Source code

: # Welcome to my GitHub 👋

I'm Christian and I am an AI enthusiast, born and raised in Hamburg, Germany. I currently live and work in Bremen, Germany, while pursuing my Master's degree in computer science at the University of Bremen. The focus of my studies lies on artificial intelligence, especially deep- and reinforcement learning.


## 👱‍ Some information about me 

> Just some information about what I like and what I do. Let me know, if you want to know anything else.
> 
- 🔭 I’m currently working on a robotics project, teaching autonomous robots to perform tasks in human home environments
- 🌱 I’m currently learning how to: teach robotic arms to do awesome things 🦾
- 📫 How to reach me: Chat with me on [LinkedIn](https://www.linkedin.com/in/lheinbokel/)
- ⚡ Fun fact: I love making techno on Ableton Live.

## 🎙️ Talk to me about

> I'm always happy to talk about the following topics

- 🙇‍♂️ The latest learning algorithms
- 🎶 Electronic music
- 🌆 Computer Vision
────────
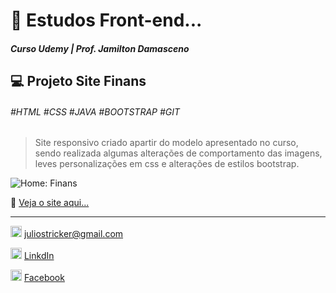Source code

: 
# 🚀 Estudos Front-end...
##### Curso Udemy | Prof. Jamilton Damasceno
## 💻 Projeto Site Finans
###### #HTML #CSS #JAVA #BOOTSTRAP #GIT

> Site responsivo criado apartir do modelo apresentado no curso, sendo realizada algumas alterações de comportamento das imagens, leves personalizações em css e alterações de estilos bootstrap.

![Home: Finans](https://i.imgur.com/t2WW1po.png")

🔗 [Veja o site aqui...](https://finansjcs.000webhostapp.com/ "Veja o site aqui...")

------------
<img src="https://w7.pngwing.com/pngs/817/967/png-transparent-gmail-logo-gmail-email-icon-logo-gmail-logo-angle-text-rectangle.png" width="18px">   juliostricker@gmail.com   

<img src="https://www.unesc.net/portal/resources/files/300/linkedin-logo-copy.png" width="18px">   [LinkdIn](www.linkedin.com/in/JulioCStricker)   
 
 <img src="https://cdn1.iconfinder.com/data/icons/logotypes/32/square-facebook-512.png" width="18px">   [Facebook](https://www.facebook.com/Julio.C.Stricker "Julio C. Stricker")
────────
## Task to complete
Whenever a line of the data holds the string "linkedin", pick that line out.

## Response to this task
- 📫 How to reach me: Chat with me on [LinkedIn](https://www.linkedin.com/in/lheinbokel/)
<img src="https://www.unesc.net/portal/resources/files/300/linkedin-logo-copy.png" width="18px">   [LinkdIn](www.linkedin.com/in/JulioCStricker)   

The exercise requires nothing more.